Maleficent

Maria S. Picone
| poetry

 

i.

in seventh grade I learned to pray
in Spanish is rezar

edged like razor,
work & worship,

I learned adoption
was life’s sword:

maldición//malediction,
bendición//benediction,

doubled & edged beatitude
I should give thanks, I learned—

 

ii.

she left her blood
woven throughout. her curse,

benison, her hope, imprecation,
I learned

in high school, Latin cursus:
track, trajectory

swooping back. pendulum
defixio. to fix her, defix her;

to defix her, fix her. gladius,
sword of God, I raise

my voice, recite this oration//erasure,
as taught, to give

praise: gladiolus flower bowing
crimson in the pews.
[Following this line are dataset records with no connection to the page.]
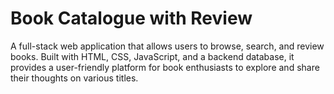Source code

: # Book Catalogue with Review
A full-stack web application that allows users to browse, search, and review books. Built with HTML, CSS, JavaScript, and a backend database, it provides a user-friendly platform for book enthusiasts to explore and share their thoughts on various titles.
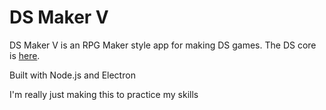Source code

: # DS Maker V
DS Maker V is an RPG Maker style app for making DS games. The DS core is [here](https://github.com/snowystuff/dsmv-core/).

Built with Node.js and Electron

I'm really just making this to practice my skills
I learned

 

iii.

head bowed, do the work,
the worship: gladius dei. mater dei. kneel before

my saviors; savor gratitude. I learned
what words are twinned:

alma, soul; ala, wing. why cracking
open language never made for you

cleaves, gladius meus,
mater mea: pray, mother,

that you are not made-bad
making bad, not the bad-doer

doing bad works, that your
progeny can narrate, orate,

explain away the curse
with which you leveled

her: swoop of sword, swoop of wing.
ala, alma. ala, 엄마, I learned

 

iv.

magnificat anima mea Dominum,
exultavit spiritus meus in Deo

salutari meo, quia respexit humilitatem
ancillae suae; beatam me dicent omnes.

the swoop of these words,
her same-sided wings,

the rezar of my life,
it cut

Maria S. Picone is a queer Korean American adoptee. She won the 2020 Cream City Review Summer Poetry Prize and grants from Kenyon Review, GrubStreet, The Juniper Institute, and elsewhere. She is Chestnut Review’s managing editor.